**EXERCISE BRIEF:**
Would you write out, word for word, each line of the records below from the top through the one holding "Math rendering &"?

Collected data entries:
- - -

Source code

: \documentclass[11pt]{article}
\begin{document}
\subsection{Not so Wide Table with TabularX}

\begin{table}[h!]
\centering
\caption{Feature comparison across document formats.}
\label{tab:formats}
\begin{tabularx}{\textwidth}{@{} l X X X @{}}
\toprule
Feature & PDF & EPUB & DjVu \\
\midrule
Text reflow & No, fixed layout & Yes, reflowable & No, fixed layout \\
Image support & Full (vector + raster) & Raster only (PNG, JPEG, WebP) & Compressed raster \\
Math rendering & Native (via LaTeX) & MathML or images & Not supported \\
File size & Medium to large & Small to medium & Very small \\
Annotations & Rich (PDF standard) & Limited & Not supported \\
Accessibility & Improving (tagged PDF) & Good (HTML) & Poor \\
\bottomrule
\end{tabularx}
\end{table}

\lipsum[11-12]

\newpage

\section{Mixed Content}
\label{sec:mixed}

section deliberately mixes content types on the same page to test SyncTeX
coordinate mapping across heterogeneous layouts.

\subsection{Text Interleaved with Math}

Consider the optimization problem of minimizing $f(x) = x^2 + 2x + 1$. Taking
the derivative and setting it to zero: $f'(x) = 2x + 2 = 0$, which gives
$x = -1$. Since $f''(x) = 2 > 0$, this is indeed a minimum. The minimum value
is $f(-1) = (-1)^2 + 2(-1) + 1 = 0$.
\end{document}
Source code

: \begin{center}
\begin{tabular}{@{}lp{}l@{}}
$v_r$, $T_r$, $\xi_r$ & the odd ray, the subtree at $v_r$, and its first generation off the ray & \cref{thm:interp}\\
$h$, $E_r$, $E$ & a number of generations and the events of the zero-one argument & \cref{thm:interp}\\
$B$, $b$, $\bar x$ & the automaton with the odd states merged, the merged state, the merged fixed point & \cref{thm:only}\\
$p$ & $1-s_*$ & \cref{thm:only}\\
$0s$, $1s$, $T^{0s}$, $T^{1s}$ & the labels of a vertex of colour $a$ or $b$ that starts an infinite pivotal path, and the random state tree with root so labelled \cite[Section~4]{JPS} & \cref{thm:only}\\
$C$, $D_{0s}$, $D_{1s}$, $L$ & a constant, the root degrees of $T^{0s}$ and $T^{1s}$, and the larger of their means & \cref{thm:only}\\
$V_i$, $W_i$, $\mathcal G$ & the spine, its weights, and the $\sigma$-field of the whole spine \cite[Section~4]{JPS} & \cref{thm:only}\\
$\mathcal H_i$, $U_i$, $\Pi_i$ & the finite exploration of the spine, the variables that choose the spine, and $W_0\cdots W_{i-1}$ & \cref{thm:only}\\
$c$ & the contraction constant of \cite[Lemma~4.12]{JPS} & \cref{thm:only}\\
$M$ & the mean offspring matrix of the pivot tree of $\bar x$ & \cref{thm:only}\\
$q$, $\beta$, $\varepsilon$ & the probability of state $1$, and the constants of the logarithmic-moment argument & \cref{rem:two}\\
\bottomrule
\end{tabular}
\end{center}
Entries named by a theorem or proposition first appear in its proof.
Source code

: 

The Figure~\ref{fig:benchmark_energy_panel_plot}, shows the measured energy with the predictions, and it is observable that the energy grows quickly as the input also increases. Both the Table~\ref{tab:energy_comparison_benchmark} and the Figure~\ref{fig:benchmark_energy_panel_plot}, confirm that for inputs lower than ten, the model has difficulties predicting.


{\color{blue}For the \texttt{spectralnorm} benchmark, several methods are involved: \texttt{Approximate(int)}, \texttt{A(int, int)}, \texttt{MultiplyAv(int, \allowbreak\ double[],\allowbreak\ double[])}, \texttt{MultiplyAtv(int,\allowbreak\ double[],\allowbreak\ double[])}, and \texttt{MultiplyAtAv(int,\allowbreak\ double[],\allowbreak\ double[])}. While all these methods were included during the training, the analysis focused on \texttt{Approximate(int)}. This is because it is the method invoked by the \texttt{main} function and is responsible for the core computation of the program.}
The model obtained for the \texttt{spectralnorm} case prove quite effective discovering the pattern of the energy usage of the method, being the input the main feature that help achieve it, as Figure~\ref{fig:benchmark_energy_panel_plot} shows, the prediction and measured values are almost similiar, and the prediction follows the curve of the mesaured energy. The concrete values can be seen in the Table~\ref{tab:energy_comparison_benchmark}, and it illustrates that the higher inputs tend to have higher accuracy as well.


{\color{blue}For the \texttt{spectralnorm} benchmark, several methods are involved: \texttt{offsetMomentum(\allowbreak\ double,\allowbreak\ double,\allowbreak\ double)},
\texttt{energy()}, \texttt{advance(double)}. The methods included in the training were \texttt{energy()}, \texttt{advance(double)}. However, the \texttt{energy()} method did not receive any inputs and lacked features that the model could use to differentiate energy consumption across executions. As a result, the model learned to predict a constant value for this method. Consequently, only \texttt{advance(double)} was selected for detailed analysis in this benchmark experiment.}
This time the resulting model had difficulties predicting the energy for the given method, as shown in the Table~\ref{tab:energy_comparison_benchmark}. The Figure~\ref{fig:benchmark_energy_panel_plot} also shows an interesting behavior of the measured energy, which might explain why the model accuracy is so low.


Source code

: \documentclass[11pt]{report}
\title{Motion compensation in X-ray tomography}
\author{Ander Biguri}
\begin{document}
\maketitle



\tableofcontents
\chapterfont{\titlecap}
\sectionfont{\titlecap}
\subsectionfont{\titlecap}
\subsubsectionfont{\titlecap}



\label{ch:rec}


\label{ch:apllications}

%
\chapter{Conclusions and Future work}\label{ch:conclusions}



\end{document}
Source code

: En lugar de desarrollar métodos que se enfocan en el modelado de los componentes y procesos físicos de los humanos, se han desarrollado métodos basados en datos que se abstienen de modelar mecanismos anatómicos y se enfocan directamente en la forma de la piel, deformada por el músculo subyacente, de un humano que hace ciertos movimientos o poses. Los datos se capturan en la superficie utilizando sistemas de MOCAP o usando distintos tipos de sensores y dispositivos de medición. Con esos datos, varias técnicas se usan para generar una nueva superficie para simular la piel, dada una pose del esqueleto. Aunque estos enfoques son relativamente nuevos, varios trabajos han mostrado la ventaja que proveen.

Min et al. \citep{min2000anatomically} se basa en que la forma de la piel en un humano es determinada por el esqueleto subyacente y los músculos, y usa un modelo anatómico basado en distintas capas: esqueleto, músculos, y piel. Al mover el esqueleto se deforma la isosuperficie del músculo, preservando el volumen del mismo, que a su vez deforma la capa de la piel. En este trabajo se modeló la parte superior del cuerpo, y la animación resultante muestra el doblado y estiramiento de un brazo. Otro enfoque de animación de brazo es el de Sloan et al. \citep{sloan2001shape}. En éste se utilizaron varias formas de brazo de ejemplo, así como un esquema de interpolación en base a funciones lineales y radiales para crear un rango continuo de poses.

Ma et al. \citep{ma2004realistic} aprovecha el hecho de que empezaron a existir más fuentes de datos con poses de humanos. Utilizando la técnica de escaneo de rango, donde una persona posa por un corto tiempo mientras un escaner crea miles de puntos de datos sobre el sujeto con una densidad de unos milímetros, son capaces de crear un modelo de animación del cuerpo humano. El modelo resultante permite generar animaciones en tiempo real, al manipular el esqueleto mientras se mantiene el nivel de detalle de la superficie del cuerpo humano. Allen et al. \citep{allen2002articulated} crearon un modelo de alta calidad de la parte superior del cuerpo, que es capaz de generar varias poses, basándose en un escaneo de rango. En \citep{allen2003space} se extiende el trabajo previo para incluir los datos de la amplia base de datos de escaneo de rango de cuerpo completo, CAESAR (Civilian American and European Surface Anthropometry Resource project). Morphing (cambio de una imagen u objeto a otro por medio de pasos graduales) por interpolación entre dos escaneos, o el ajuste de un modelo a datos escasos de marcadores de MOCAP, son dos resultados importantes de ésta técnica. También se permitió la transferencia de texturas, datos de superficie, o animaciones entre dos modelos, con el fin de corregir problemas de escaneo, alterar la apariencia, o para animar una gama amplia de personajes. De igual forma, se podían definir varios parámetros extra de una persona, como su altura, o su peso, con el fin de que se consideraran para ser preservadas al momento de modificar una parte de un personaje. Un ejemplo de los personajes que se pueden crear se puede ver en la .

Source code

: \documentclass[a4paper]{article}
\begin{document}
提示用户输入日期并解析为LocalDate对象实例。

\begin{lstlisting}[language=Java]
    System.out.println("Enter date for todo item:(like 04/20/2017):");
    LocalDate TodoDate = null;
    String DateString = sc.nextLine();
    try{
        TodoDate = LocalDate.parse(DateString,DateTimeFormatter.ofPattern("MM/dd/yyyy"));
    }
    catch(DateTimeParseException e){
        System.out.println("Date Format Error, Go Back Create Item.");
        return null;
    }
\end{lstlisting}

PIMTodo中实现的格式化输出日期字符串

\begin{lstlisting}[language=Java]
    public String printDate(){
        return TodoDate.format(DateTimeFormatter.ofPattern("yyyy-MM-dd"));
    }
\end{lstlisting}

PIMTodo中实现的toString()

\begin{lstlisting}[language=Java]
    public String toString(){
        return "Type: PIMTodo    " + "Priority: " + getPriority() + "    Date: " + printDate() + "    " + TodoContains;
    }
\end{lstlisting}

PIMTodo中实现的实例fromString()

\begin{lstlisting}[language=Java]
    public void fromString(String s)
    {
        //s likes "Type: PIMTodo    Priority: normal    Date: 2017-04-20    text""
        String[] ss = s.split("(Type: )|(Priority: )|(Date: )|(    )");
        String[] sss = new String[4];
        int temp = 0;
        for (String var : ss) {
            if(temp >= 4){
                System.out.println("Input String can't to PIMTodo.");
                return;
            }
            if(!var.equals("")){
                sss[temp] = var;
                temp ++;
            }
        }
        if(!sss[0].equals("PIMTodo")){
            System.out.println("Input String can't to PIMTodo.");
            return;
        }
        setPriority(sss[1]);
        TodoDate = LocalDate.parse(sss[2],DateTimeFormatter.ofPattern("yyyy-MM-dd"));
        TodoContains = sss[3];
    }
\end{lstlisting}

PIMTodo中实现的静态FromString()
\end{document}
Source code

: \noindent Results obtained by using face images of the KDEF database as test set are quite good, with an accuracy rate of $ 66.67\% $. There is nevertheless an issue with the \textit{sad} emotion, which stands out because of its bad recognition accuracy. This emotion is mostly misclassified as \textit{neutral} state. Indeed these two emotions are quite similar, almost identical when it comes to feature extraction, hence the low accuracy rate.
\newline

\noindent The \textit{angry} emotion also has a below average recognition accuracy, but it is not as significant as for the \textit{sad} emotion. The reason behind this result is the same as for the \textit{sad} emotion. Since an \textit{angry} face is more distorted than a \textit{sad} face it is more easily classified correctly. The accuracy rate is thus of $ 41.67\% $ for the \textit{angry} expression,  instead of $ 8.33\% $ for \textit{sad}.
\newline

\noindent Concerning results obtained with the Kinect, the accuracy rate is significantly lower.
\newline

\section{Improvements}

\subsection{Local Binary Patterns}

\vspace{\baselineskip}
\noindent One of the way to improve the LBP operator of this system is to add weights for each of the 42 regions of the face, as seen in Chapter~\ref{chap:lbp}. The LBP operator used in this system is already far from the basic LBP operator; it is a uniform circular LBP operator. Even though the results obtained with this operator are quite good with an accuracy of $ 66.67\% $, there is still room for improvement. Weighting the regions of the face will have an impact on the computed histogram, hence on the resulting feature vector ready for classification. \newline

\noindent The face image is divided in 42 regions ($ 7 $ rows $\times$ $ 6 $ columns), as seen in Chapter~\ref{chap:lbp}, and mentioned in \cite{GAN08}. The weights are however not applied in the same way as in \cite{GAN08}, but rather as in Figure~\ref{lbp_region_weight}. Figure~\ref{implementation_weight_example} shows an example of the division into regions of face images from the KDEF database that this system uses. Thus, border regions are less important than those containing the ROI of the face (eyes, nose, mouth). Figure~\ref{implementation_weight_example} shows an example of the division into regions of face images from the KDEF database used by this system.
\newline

- - -

**ANSWER BELOW:**
Source code

: \documentclass[11pt]{article}
\begin{document}
\subsection{Not so Wide Table with TabularX}

\begin{table}[h!]
\centering
\caption{Feature comparison across document formats.}
\label{tab:formats}
\begin{tabularx}{\textwidth}{@{} l X X X @{}}
\toprule
Feature & PDF & EPUB & DjVu \\
\midrule
Text reflow & No, fixed layout & Yes, reflowable & No, fixed layout \\
Image support & Full (vector + raster) & Raster only (PNG, JPEG, WebP) & Compressed raster \\
Math rendering & Native (via LaTeX) & MathML or images & Not supported \\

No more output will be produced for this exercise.